The decarbonisation of energy supply entails a significant extension of electrical power grids on all voltage levels. Until recently mainly power generation was in the focus for the CO2 emission reduction, but more and more it becomes clear that the necessary targets can only be met when also the heating and transport sector will be decarbonised and hence electrified.
The necessary renewable energy with its low energy density requires large surfaces of land in order to meet the energy demand in cities and industry. The spatial separation of generation and consumption will hence always require a strong grid with significant capacity, irrespective of any attempts for local autarchy.
However, the degree for necessary grid upgrades highly depends on the availability of flexibilities for supporting the grid. Particularly the heating sector with power to heat/gas technologies and the transport sector triggering mobile and stationary battery applications offer a tremendous future potential.
But already today, significant interruptible loads and auto-generation in industry and in the commercial sector exists. These flexibilities are generally used to limit tariff relevant peaks in consumption (so called “peak shaving”). But neither on a local nor on a regional level the actual real physical scarcity situation in the network is taken into account when the applicable tariff-rate is determined.

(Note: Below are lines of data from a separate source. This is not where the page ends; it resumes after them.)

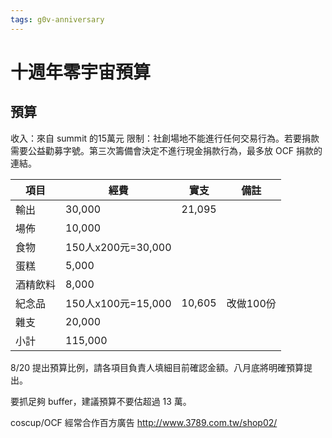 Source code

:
 ```yaml
---
tags: g0v-anniversary
---
```


# 十週年零宇宙預算

## 預算

收入：來自 summit 的15萬元
限制：社創場地不能進行任何交易行為。若要捐款需要公益勸募字號。第三次籌備會決定不進行現金捐款行為，最多放 OCF 捐款的連結。


| 項目 | 經費 |實支 |備註 |
| -------- | ----------------- | -------- |------|
| 輸出     | 30,000             |  21,095    |        |
| 場佈     | 10,000               |      |        |
| 食物     | 150人x200元=30,000    |      |        |
| 蛋糕     | 5,000               |      |        |
| 酒精飲料  | 8,000               |      |        |
| 紀念品    | 150人x100元=15,000   | 10,605 | 改做100份       |
| 雜支     | 20,000               |      |        |
| 小計     | 115,000             |      |        |



8/20 提出預算比例，請各項目負責人填細目前確認金額。八月底將明確預算提出。

要抓足夠 buffer，建議預算不要估超過 13 萬。

coscup/OCF 經常合作百方廣告 http://www.3789.com.tw/shop02/ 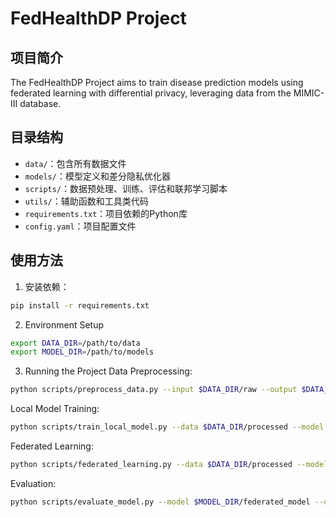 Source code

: # FedHealthDP Project

## 项目简介

The FedHealthDP Project aims to train disease prediction models using federated learning with differential privacy, leveraging data from the MIMIC-III database.


## 目录结构

- `data/`：包含所有数据文件
- `models/`：模型定义和差分隐私优化器
- `scripts/`：数据预处理、训练、评估和联邦学习脚本
- `utils/`：辅助函数和工具类代码
- `requirements.txt`：项目依赖的Python库
- `config.yaml`：项目配置文件

## 使用方法

1. 安装依赖：

```bash
pip install -r requirements.txt
```

2. Environment Setup

```bash
export DATA_DIR=/path/to/data
export MODEL_DIR=/path/to/models
```

3. Running the Project
Data Preprocessing:

```bash
python scripts/preprocess_data.py --input $DATA_DIR/raw --output $DATA_DIR/processed
```

Local Model Training:

```bash
python scripts/train_local_model.py --data $DATA_DIR/processed --model $MODEL_DIR/local_model
```

Federated Learning:

```bash
python scripts/federated_learning.py --data $DATA_DIR/processed --model $MODEL_DIR/federated_model
```
Evaluation:

```bash
python scripts/evaluate_model.py --model $MODEL_DIR/federated_model --data $DATA_DIR/proc
```

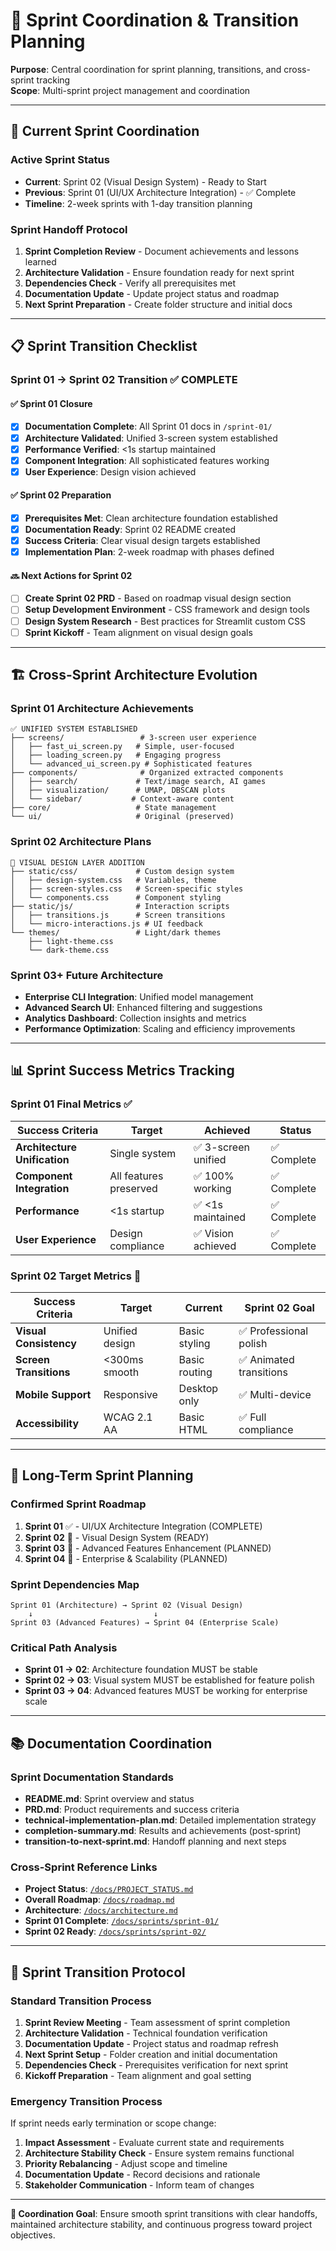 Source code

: # 🔄 Sprint Coordination & Transition Planning

**Purpose**: Central coordination for sprint planning, transitions, and cross-sprint tracking  
**Scope**: Multi-sprint project management and coordination  

---

## 🎯 Current Sprint Coordination

### Active Sprint Status
- **Current**: Sprint 02 (Visual Design System) - Ready to Start
- **Previous**: Sprint 01 (UI/UX Architecture Integration) - ✅ Complete
- **Timeline**: 2-week sprints with 1-day transition planning

### Sprint Handoff Protocol
1. **Sprint Completion Review** - Document achievements and lessons learned
2. **Architecture Validation** - Ensure foundation ready for next sprint
3. **Dependencies Check** - Verify all prerequisites met
4. **Documentation Update** - Update project status and roadmap
5. **Next Sprint Preparation** - Create folder structure and initial docs

---

## 📋 Sprint Transition Checklist

### Sprint 01 → Sprint 02 Transition ✅ COMPLETE

#### ✅ Sprint 01 Closure
- [x] **Documentation Complete**: All Sprint 01 docs in `/sprint-01/`
- [x] **Architecture Validated**: Unified 3-screen system established
- [x] **Performance Verified**: <1s startup maintained
- [x] **Component Integration**: All sophisticated features working
- [x] **User Experience**: Design vision achieved

#### ✅ Sprint 02 Preparation
- [x] **Prerequisites Met**: Clean architecture foundation established
- [x] **Documentation Ready**: Sprint 02 README created
- [x] **Success Criteria**: Clear visual design targets established
- [x] **Implementation Plan**: 2-week roadmap with phases defined

#### 🔜 Next Actions for Sprint 02
- [ ] **Create Sprint 02 PRD** - Based on roadmap visual design section
- [ ] **Setup Development Environment** - CSS framework and design tools
- [ ] **Design System Research** - Best practices for Streamlit custom CSS
- [ ] **Sprint Kickoff** - Team alignment on visual design goals

---

## 🏗️ Cross-Sprint Architecture Evolution

### Sprint 01 Architecture Achievements
```
✅ UNIFIED SYSTEM ESTABLISHED
├── screens/                 # 3-screen user experience
│   ├── fast_ui_screen.py   # Simple, user-focused  
│   ├── loading_screen.py   # Engaging progress
│   └── advanced_ui_screen.py # Sophisticated features
├── components/              # Organized extracted components
│   ├── search/             # Text/image search, AI games
│   ├── visualization/      # UMAP, DBSCAN plots
│   └── sidebar/           # Context-aware content
├── core/                   # State management
└── ui/                     # Original (preserved)
```

### Sprint 02 Architecture Plans
```
🎨 VISUAL DESIGN LAYER ADDITION
├── static/css/             # Custom design system
│   ├── design-system.css   # Variables, theme
│   ├── screen-styles.css   # Screen-specific styles
│   └── components.css      # Component styling
├── static/js/              # Interaction scripts
│   ├── transitions.js      # Screen transitions
│   └── micro-interactions.js # UI feedback
└── themes/                 # Light/dark themes
    ├── light-theme.css
    └── dark-theme.css
```

### Sprint 03+ Future Architecture
- **Enterprise CLI Integration**: Unified model management
- **Advanced Search UI**: Enhanced filtering and suggestions
- **Analytics Dashboard**: Collection insights and metrics
- **Performance Optimization**: Scaling and efficiency improvements

---

## 📊 Sprint Success Metrics Tracking

### Sprint 01 Final Metrics ✅
| Success Criteria | Target | Achieved | Status |
|-----------------|--------|----------|---------|
| **Architecture Unification** | Single system | ✅ 3-screen unified | ✅ Complete |
| **Component Integration** | All features preserved | ✅ 100% working | ✅ Complete |
| **Performance** | <1s startup | ✅ <1s maintained | ✅ Complete |
| **User Experience** | Design compliance | ✅ Vision achieved | ✅ Complete |

### Sprint 02 Target Metrics 🎯
| Success Criteria | Target | Current | Sprint 02 Goal |
|-----------------|--------|---------|----------------|
| **Visual Consistency** | Unified design | Basic styling | ✅ Professional polish |
| **Screen Transitions** | <300ms smooth | Basic routing | ✅ Animated transitions |
| **Mobile Support** | Responsive | Desktop only | ✅ Multi-device |
| **Accessibility** | WCAG 2.1 AA | Basic HTML | ✅ Full compliance |

---

## 🔮 Long-Term Sprint Planning

### Confirmed Sprint Roadmap
1. **Sprint 01** ✅ - UI/UX Architecture Integration (COMPLETE)
2. **Sprint 02** 🚀 - Visual Design System (READY)
3. **Sprint 03** 📅 - Advanced Features Enhancement (PLANNED)
4. **Sprint 04** 📅 - Enterprise & Scalability (PLANNED)

### Sprint Dependencies Map
```
Sprint 01 (Architecture) → Sprint 02 (Visual Design)
    ↓                           ↓
Sprint 03 (Advanced Features) → Sprint 04 (Enterprise Scale)
```

### Critical Path Analysis
- **Sprint 01 → 02**: Architecture foundation MUST be stable
- **Sprint 02 → 03**: Visual system MUST be established for feature polish
- **Sprint 03 → 04**: Advanced features MUST be working for enterprise scale

---

## 📚 Documentation Coordination

### Sprint Documentation Standards
- **README.md**: Sprint overview and status
- **PRD.md**: Product requirements and success criteria
- **technical-implementation-plan.md**: Detailed implementation strategy
- **completion-summary.md**: Results and achievements (post-sprint)
- **transition-to-next-sprint.md**: Handoff planning and next steps

### Cross-Sprint Reference Links
- **Project Status**: [`/docs/PROJECT_STATUS.md`](../../PROJECT_STATUS.md)
- **Overall Roadmap**: [`/docs/roadmap.md`](../../roadmap.md)
- **Architecture**: [`/docs/architecture.md`](../../architecture.md)
- **Sprint 01 Complete**: [`/docs/sprints/sprint-01/`](../sprint-01/)
- **Sprint 02 Ready**: [`/docs/sprints/sprint-02/`](../sprint-02/)

---

## 🚀 Sprint Transition Protocol

### Standard Transition Process
1. **Sprint Review Meeting** - Team assessment of sprint completion
2. **Architecture Validation** - Technical foundation verification
3. **Documentation Update** - Project status and roadmap refresh
4. **Next Sprint Setup** - Folder creation and initial documentation
5. **Dependencies Check** - Prerequisites verification for next sprint
6. **Kickoff Preparation** - Team alignment and goal setting

### Emergency Transition Process
If sprint needs early termination or scope change:
1. **Impact Assessment** - Evaluate current state and requirements
2. **Architecture Stability Check** - Ensure system remains functional
3. **Priority Rebalancing** - Adjust scope and timeline
4. **Documentation Update** - Record decisions and rationale
5. **Stakeholder Communication** - Inform team of changes

---

**🎯 Coordination Goal**: Ensure smooth sprint transitions with clear handoffs, maintained architecture stability, and continuous progress toward project objectives.  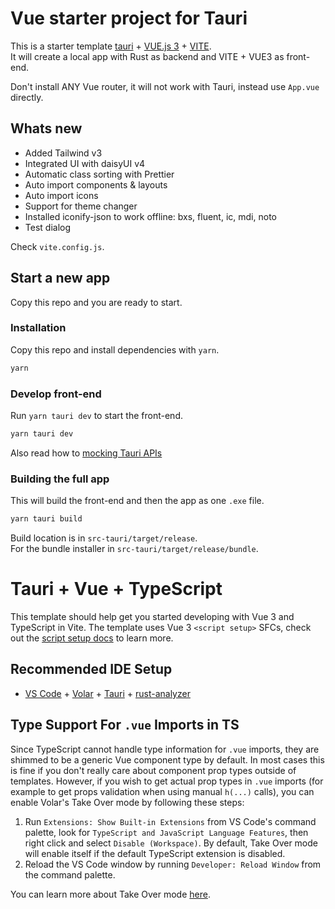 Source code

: # Vue starter project for Tauri

This is a starter template [tauri](https://tauri.app/) + [VUE.js 3](https://vuejs.org/) + [VITE](https://vitejs.dev/).  
It will create a local app with Rust as backend and VITE + VUE3 as front-end.

Don't install ANY Vue router, it will not work with Tauri, instead use `App.vue` directly.

## Whats new

- Added Tailwind v3
- Integrated UI with daisyUI v4
- Automatic class sorting with Prettier
- Auto import components & layouts
- Auto import icons
- Support for theme changer
- Installed iconify-json to work offline: bxs, fluent, ic, mdi, noto
- Test dialog

Check `vite.config.js`.

## Start a new app

Copy this repo and you are ready to start.

### Installation

Copy this repo and install dependencies with `yarn`.

```cmd
yarn
```

### Develop front-end

Run `yarn tauri dev` to start the front-end.

```cmd
yarn tauri dev
```

Also read how to [mocking Tauri APIs](https://tauri.app/v1/guides/testing/mocking)

### Building the full app

This will build the front-end and then the app as one `.exe` file.

```cmd
yarn tauri build
```

Build location is in `src-tauri/target/release`.  
For the bundle installer in `src-tauri/target/release/bundle`.

# Tauri + Vue + TypeScript

This template should help get you started developing with Vue 3 and TypeScript in Vite. The template uses Vue 3 `<script setup>` SFCs, check out the [script setup docs](https://v3.vuejs.org/api/sfc-script-setup.html#sfc-script-setup) to learn more.

## Recommended IDE Setup

- [VS Code](https://code.visualstudio.com/) + [Volar](https://marketplace.visualstudio.com/items?itemName=Vue.volar) + [Tauri](https://marketplace.visualstudio.com/items?itemName=tauri-apps.tauri-vscode) + [rust-analyzer](https://marketplace.visualstudio.com/items?itemName=rust-lang.rust-analyzer)

## Type Support For `.vue` Imports in TS

Since TypeScript cannot handle type information for `.vue` imports, they are shimmed to be a generic Vue component type by default. In most cases this is fine if you don't really care about component prop types outside of templates. However, if you wish to get actual prop types in `.vue` imports (for example to get props validation when using manual `h(...)` calls), you can enable Volar's Take Over mode by following these steps:

1. Run `Extensions: Show Built-in Extensions` from VS Code's command palette, look for `TypeScript and JavaScript Language Features`, then right click and select `Disable (Workspace)`. By default, Take Over mode will enable itself if the default TypeScript extension is disabled.
2. Reload the VS Code window by running `Developer: Reload Window` from the command palette.

You can learn more about Take Over mode [here](https://github.com/johnsoncodehk/volar/discussions/471).

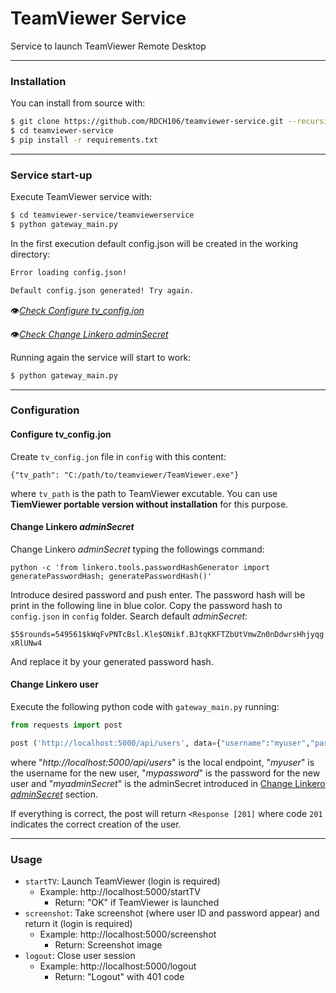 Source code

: # TeamViewer Service

Service to launch TeamViewer Remote Desktop

---------------------

### Installation

You can install from source with:

``` bash
$ git clone https://github.com/RDCH106/teamviewer-service.git --recursive
$ cd teamviewer-service
$ pip install -r requirements.txt
```

---------------------

### Service start-up

Execute TeamViewer service with:

``` bash
$ cd teamviewer-service/teamviewerservice
$ python gateway_main.py
```

In the first execution default config.json will be created in the working directory:

``` bash
Error loading config.json!

Default config.json generated! Try again.
```

👁️[*Check Configure tv_config.jon*](#configure-tv_configjon)

👁️[*Check Change Linkero adminSecret*](#change-linkero-adminsecret)

Running again the service will start to work:

``` bash
$ python gateway_main.py
```

---------------------

### Configuration

#### Configure tv_config.jon

Create `tv_config.jon` file in `config` with this content:

```
{"tv_path": "C:/path/to/teamviewer/TeamViewer.exe"}
```

where `tv_path` is the path to TeamViewer excutable. You can use **TiemViewer portable version without installation** for this purpose.

#### Change Linkero *adminSecret*

Change Linkero *adminSecret* typing the followings command:

```
python -c 'from linkero.tools.passwordHashGenerator import generatePasswordHash; generatePasswordHash()'
```

Introduce desired password and push enter. The password hash will be print in the following line in blue color. Copy the password hash to `config.json` in `config` folder. Search default *adminSecret*:

`$5$rounds=549561$kWqFvPNTcBsl.Kle$ONikf.BJtqKKFTZbUtVmwZn0nDdwrsHhjyqgxRlUNw4`

And replace it by your generated password hash.

#### Change Linkero user

Execute the following python code with `gateway_main.py` running:

```py
from requests import post

post ('http://localhost:5000/api/users', data={"username":"myuser","password":"mypassword","secret":"myadminSecret"})
```

where "*http://localhost:5000/api/users*" is the local endpoint, "*myuser*" is the username for the new user, "*mypassword*" is the password for the new user and "*myadminSecret*" is the adminSecret introduced in [Change Linkero *adminSecret*](#change-linkero-adminsecret) section.

If everything is correct, the post will return `<Response [201]` where code `201` indicates the correct creation of the user.

---------------------

### Usage

- `startTV`: Launch TeamViewer (login is required)
  + Example: http://localhost:5000/startTV
    - Return: "OK" if TeamViewer is launched 
- `screenshot`: Take screenshot (where user ID and password appear) and return it (login is required) 
  + Example: http://localhost:5000/screenshot
    - Return: Screenshot image
- `logout`: Close user session
  + Example: http://localhost:5000/logout
    - Return: "Logout" with 401 code
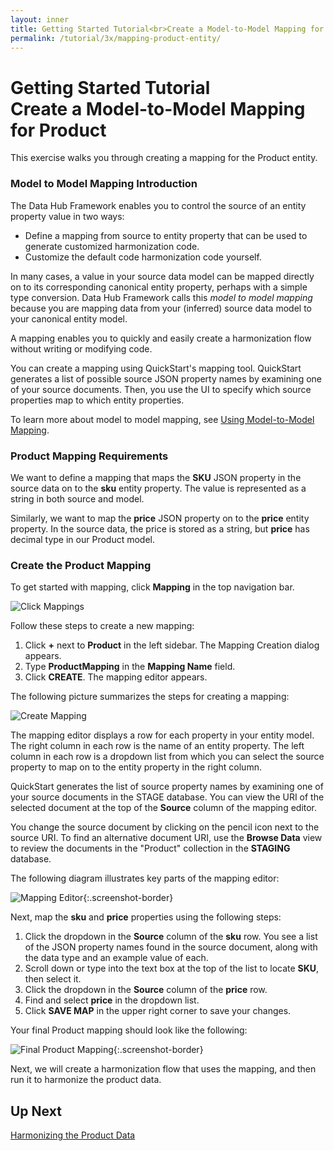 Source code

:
 ```yaml
---
layout: inner
title: Getting Started Tutorial<br>Create a Model-to-Model Mapping for Product
permalink: /tutorial/3x/mapping-product-entity/
---
```


# Getting Started Tutorial<br>Create a Model-to-Model Mapping for Product

This exercise walks you through creating a mapping for the Product entity.

### Model to Model Mapping Introduction
The Data Hub Framework enables you to control the source of an entity property value in two ways:
* Define a mapping from source to entity property that can be used to generate customized harmonization code.
* Customize the default code harmonization code yourself.

In many cases, a value in your source data model can be mapped directly on to its corresponding canonical entity property, perhaps with a simple type conversion. Data Hub Framework calls this _model to model mapping_ because you are mapping data from your (inferred) source data model to your canonical entity model.

A mapping enables you to quickly and easily create a harmonization flow without writing or modifying code.

You can create a mapping using QuickStart's mapping tool. QuickStart generates a list of possible source JSON property names by examining one of your source documents. Then, you use the UI to specify which source properties map to which entity properties.

To learn more about model to model mapping, see [Using Model-to-Model Mapping]({{site.baseurl}}/harmonize/mapping/).

### Product Mapping Requirements
We want to define a mapping that maps the **SKU** JSON property in the source data on to the **sku** entity property. The value is represented as a string in both source and model.

Similarly, we want to map the **price** JSON property on to the **price** entity property. In the source data, the price is stored as a string, but **price** has decimal type in our Product model.

### Create the Product Mapping

To get started with mapping, click **Mapping** in the top navigation bar.

![Click Mappings]({{site.baseurl}}/images/3x/mapping-product-entity/select-mappings.png)

Follow these steps to create a new mapping:

1. Click **+** next to **Product** in the left sidebar. The Mapping Creation dialog appears.
1. Type **ProductMapping** in the **Mapping Name** field.
1. Click **CREATE**. The mapping editor appears.

The following picture summarizes the steps for creating a mapping:

![Create Mapping]({{site.baseurl}}/images/3x/mapping-product-entity/create-mapping.png)

The mapping editor displays a row for each property in your entity model. The right column in each row is the name of an entity property. The left column in each row is a dropdown list from which you can select the source property to map on to the entity property in the right column.

QuickStart generates the list of source property names by examining one of your source documents in the STAGE database. You can view the URI of the selected document at the top of the **Source** column of the mapping editor.

You change the source document by clicking on the pencil icon next to the source URI. To find an alternative document URI, use the **Browse Data** view to review the documents in the "Product" collection in the **STAGING** database.

The following diagram illustrates key parts of the mapping editor:

![Mapping Editor]({{site.baseurl}}/images/3x/mapping-product-entity/mapping-editor.png){:.screenshot-border}

Next, map the **sku** and **price** properties using the following steps:

1. Click the dropdown in the **Source** column of the **sku** row. You see a list of the JSON property names found in the source document, along with the data type and an example value of each.
1. Scroll down or type into the text box at the top of the list to locate **SKU**, then select it.
1. Click the dropdown in the **Source** column of the **price** row.
1. Find and select **price** in the dropdown list.
1. Click **SAVE MAP** in the upper right corner to save your changes.

Your final Product mapping should look like the following:

![Final Product Mapping]({{site.baseurl}}/images/3x/mapping-product-entity/final-product-map.png){:.screenshot-border}

Next, we will create a harmonization flow that uses the mapping, and then run it to harmonize the product data.

## Up Next

[Harmonizing the Product Data]({{site.baseurl}}/tutorial/3x/harmonizing-product-data/)
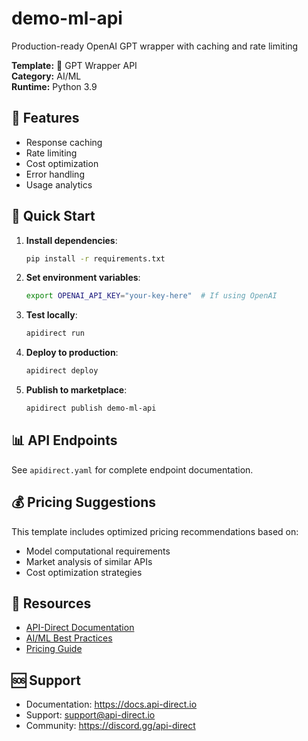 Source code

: # demo-ml-api

Production-ready OpenAI GPT wrapper with caching and rate limiting

**Template:** 🤖 GPT Wrapper API  
**Category:** AI/ML  
**Runtime:** Python 3.9

## 🚀 Features

- Response caching
- Rate limiting
- Cost optimization
- Error handling
- Usage analytics

## 🔧 Quick Start

1. **Install dependencies**:
   ```bash
   pip install -r requirements.txt
   ```

2. **Set environment variables**:
   ```bash
   export OPENAI_API_KEY="your-key-here"  # If using OpenAI
   ```

3. **Test locally**:
   ```bash
   apidirect run
   ```

4. **Deploy to production**:
   ```bash
   apidirect deploy
   ```

5. **Publish to marketplace**:
   ```bash
   apidirect publish demo-ml-api
   ```

## 📊 API Endpoints

See `apidirect.yaml` for complete endpoint documentation.

## 💰 Pricing Suggestions

This template includes optimized pricing recommendations based on:
- Model computational requirements
- Market analysis of similar APIs
- Cost optimization strategies

## 🔗 Resources

- [API-Direct Documentation](https://docs.api-direct.io)
- [AI/ML Best Practices](https://docs.api-direct.io/ai-ml)
- [Pricing Guide](https://docs.api-direct.io/pricing)

## 🆘 Support

- Documentation: https://docs.api-direct.io
- Support: support@api-direct.io
- Community: https://discord.gg/api-direct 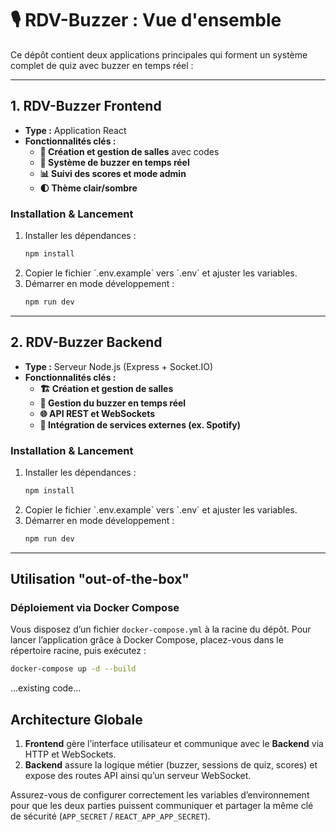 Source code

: # 🎙️ RDV-Buzzer : Vue d'ensemble

Ce dépôt contient deux applications principales qui forment un système complet de quiz avec buzzer en temps réel :

---

## 1. RDV-Buzzer Frontend
- **Type :** Application React
- **Fonctionnalités clés :**  
  - **🚀 Création et gestion de salles** avec codes  
  - **🔔 Système de buzzer en temps réel**  
  - **📊 Suivi des scores et mode admin**  
  - **🌓 Thème clair/sombre**

### Installation & Lancement
1. Installer les dépendances :  
   ```bash
   npm install
   ```
2. Copier le fichier \`.env.example\` vers \`.env\` et ajuster les variables.  
3. Démarrer en mode développement :  
   ```bash
   npm run dev
   ```

---

## 2. RDV-Buzzer Backend
- **Type :** Serveur Node.js (Express + Socket.IO)
- **Fonctionnalités clés :**
  - **🏗️ Création et gestion de salles**  
  - **🔄 Gestion du buzzer en temps réel**  
  - **🌐 API REST et WebSockets**  
  - **🎵 Intégration de services externes (ex. Spotify)**

### Installation & Lancement

1. Installer les dépendances :  
   ```bash
   npm install
   ```
2. Copier le fichier \`.env.example\` vers \`.env\` et ajuster les variables.  
3. Démarrer en mode développement :  
   ```bash
   npm run dev
   ```

---

## Utilisation "out-of-the-box"
### Déploiement via Docker Compose
Vous disposez d’un fichier `docker-compose.yml` à la racine du dépôt. Pour lancer l’application grâce à Docker Compose, placez-vous dans le répertoire racine, puis exécutez :
```bash
docker-compose up -d --build
```

...existing code...

## Architecture Globale
1. **Frontend** gère l’interface utilisateur et communique avec le **Backend** via HTTP et WebSockets.  
2. **Backend** assure la logique métier (buzzer, sessions de quiz, scores) et expose des routes API ainsi qu’un serveur WebSocket.

Assurez-vous de configurer correctement les variables d’environnement pour que les deux parties puissent communiquer et partager la même clé de sécurité (`APP_SECRET` / `REACT_APP_APP_SECRET`).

The selected approach is a method that generates market based scarcity signals of grid capacity and thereby taking into account local and regional restrictions while at the same time obeying “Unbundling” requirements.
This highly innovative approach allows the grid customer to pay for security of supply according to his individual needs.
Dynamic price signals from both the power market and the grid can now be used to generate an optimal schedule (“load shaping”), where both the customer and the Distribution System Operator equally profit, and hence a macroeconomic optimum can be reached.
Within this framework, HSLU researches effective solutions for short-term load prediction at various aggregation levels of consumption and production in a regional grouping of prosumers on network levels 5 and 7.